Monday, November 27, 2006

FORT VALLEY, Ga. (AP) — “What’s that word?” asks Peach County Deputy Sheriff Shane Broome, looking disconsolately at his “Survival Spanish” textbook.

Prodded by classmates — all public safety officers from central Georgia — Deputy Broome reads aloud “a la izquierda,” or “to the left.” Then his teacher continues around the room, having the two dozen students repeat basic commands in Spanish.

“It’s been a big problem,” Deputy Broome said later of his inability to speak the same language as the many Hispanics he stops while patrolling Interstate 75. “It’s hard to even know if they’re even able to drive. I’d try to take the one or two words I know — I know driver’s license, ‘licencia’ — and sign it out.”



He hopes the traffic stops will go smoother after a three-day class offered by the Georgia Public Safety Training Center, especially because he plans to keep his textbook — with its translations for everything from “windshield wiper” to “drop that weapon” — in his patrol car.

Every day, emergency responders and law-enforcement officers nationwide help people who don’t speak English and whose lives might be in immediate danger. The job is particularly challenging for small agencies in the South, which has experienced an influx of Hispanic residents.

Many dispatchers and officers are going out of their way to learn Spanish, and departments are recruiting bilingual employees and buying translating technology as they adapt to changing demographics.

It all starts at 911 centers. During the past two years, demand has increased nationwide for on-the-phone interpreters such as those provided by Monterey, Calif.-based Language Line Services. Spanish is the most requested language.

When someone who doesn’t speak English dials 911, the dispatcher gets a live interpreter who, for about $1.65 a minute, holds a three-way conversation to assess the emergency. Most are straightforward police or medical calls, such as burglaries and heart attacks, but interpreters are especially useful in breaking through cultural barriers in cases such as domestic violence, said Danyune Geertsen, a company interpreter.

“A person speaking Spanish on every shift would be a dream come true,” said Mary-Anne Eaton, E911 director in Tift County in southern Georgia, home to thousands of immigrants who pick peanuts, peaches and cotton in the area’s fields. Of her 27 dispatchers, only one speaks Spanish.

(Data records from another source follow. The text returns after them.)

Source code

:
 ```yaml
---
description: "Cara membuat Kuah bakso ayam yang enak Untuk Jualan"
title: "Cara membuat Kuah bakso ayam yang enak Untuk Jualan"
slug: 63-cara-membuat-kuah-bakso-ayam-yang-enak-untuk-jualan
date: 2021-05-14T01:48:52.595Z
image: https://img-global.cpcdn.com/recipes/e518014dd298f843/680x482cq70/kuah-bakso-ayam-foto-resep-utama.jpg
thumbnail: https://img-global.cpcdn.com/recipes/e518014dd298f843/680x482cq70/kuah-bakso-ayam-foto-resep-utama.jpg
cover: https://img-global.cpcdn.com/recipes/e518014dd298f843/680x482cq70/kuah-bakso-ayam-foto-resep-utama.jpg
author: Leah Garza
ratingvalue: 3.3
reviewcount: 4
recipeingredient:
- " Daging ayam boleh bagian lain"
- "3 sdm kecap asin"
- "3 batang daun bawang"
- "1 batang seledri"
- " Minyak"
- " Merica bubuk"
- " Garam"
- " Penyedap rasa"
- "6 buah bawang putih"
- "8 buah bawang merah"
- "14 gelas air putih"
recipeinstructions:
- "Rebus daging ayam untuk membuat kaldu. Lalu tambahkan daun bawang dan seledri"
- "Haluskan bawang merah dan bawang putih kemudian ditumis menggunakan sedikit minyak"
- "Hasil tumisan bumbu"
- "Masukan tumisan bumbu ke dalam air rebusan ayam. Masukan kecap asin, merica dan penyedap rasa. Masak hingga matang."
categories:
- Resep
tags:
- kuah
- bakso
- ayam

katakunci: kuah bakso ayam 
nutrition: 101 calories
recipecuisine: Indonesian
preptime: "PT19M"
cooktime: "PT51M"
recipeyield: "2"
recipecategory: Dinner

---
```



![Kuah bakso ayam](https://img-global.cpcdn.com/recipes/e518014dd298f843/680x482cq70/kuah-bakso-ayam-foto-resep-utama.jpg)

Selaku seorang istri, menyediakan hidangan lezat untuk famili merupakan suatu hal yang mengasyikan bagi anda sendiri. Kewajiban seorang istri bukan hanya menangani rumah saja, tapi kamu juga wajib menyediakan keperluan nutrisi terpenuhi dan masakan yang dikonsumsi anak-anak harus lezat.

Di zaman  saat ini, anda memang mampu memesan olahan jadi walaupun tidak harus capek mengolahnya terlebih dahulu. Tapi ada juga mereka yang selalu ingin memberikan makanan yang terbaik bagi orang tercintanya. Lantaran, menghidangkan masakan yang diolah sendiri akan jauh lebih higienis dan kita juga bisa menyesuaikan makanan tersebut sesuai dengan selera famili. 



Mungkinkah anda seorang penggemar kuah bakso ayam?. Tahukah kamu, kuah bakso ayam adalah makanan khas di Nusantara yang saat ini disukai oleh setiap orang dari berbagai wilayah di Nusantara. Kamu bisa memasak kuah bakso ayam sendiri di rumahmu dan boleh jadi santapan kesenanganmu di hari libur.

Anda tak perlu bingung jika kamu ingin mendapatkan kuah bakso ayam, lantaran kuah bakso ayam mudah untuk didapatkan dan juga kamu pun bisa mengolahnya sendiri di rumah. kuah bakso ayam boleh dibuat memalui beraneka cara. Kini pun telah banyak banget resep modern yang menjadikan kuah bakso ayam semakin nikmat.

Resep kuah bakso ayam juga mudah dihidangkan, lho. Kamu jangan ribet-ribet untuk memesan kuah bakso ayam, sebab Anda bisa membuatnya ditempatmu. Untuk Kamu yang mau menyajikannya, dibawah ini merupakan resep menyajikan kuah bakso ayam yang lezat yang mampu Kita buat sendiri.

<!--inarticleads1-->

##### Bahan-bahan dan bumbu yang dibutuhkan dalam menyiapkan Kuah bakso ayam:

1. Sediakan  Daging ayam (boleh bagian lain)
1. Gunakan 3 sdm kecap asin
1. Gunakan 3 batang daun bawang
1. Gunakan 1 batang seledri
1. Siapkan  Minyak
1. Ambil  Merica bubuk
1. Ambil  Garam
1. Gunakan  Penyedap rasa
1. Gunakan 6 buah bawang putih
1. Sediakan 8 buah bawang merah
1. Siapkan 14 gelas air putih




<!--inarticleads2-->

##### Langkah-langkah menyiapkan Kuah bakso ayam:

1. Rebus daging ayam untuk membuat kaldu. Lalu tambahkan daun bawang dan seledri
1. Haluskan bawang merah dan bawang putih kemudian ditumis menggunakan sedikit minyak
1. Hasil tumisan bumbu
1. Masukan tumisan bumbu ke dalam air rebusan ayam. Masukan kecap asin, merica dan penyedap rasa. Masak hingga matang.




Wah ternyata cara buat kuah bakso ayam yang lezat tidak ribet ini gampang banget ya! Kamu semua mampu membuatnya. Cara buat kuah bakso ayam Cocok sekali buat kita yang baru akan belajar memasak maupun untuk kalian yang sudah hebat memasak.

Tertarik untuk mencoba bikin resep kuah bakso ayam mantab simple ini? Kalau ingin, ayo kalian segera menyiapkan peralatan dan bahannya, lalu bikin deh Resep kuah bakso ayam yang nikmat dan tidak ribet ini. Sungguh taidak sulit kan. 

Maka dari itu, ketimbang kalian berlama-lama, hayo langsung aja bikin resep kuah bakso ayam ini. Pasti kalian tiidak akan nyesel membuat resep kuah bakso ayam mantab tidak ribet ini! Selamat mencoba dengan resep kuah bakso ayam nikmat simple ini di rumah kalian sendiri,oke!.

Past the initial call, things get dicier for emergency responders.

“It gets real hard to deal with because … we don’t know what the problem is beyond what we see,” said Dennis Garrett, a firefighter from Houston County who attended the class in neighboring Peach County.

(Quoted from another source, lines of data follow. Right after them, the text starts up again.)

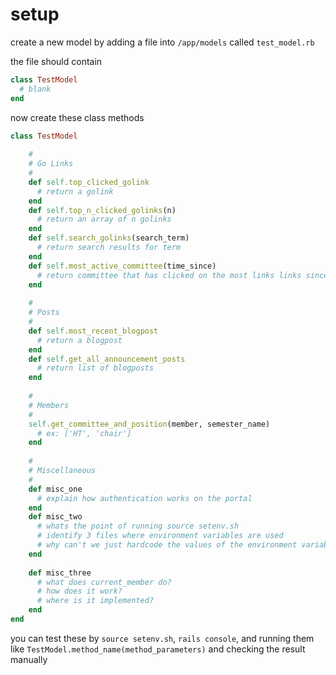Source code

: # setup 

create a new model by adding a file into `/app/models` called `test_model.rb`

the file should contain

```ruby
class TestModel
  # blank
end
```

now create these class methods

```ruby
class TestModel
    
    #
    # Go Links
    #
    def self.top_clicked_golink
      # return a golink
    end
    def self.top_n_clicked_golinks(n)
      # return an array of n golinks
    end
    def self.search_golinks(search_term)
      # return search results for term
    end
    def self.most_active_committee(time_since)
      # return committee that has clicked on the most links links since time_since
    end
    
    #
    # Posts
    #
    def self.most_recent_blogpost
      # return a blogpost
    end
    def self.get_all_announcement_posts
      # return list of blogposts
    end
    
    #
    # Members
    #
    self.get_committee_and_position(member, semester_name)
      # ex: ['HT', 'chair']
    end
    
    #
    # Miscellaneous
    #
    def misc_one
      # explain how authentication works on the portal
    end
    def misc_two
      # whats the point of running source setenv.sh
      # identify 3 files where environment variables are used
      # why can't we just hardcode the values of the environment variables there
    end
    
    def misc_three
      # what does current_member do? 
      # how does it work?
      # where is it implemented?
    end
end
```

you can test these by `source setenv.sh`, `rails console`, and running them like `TestModel.method_name(method_parameters)` and checking the result manually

With increasing pressure on police to help enforce immigration laws, tensions between immigrants and officers run high and the language barrier hurts both.

In border states such as Arizona, long accustomed to a strong Hispanic presence, some agencies resent the added pressure of learning a new language.

“I’m not going to train my officers to speak Spanish when the illegals are in this country,” said Maricopa County Sheriff Joe Arpaio, who has offered inmates English classes.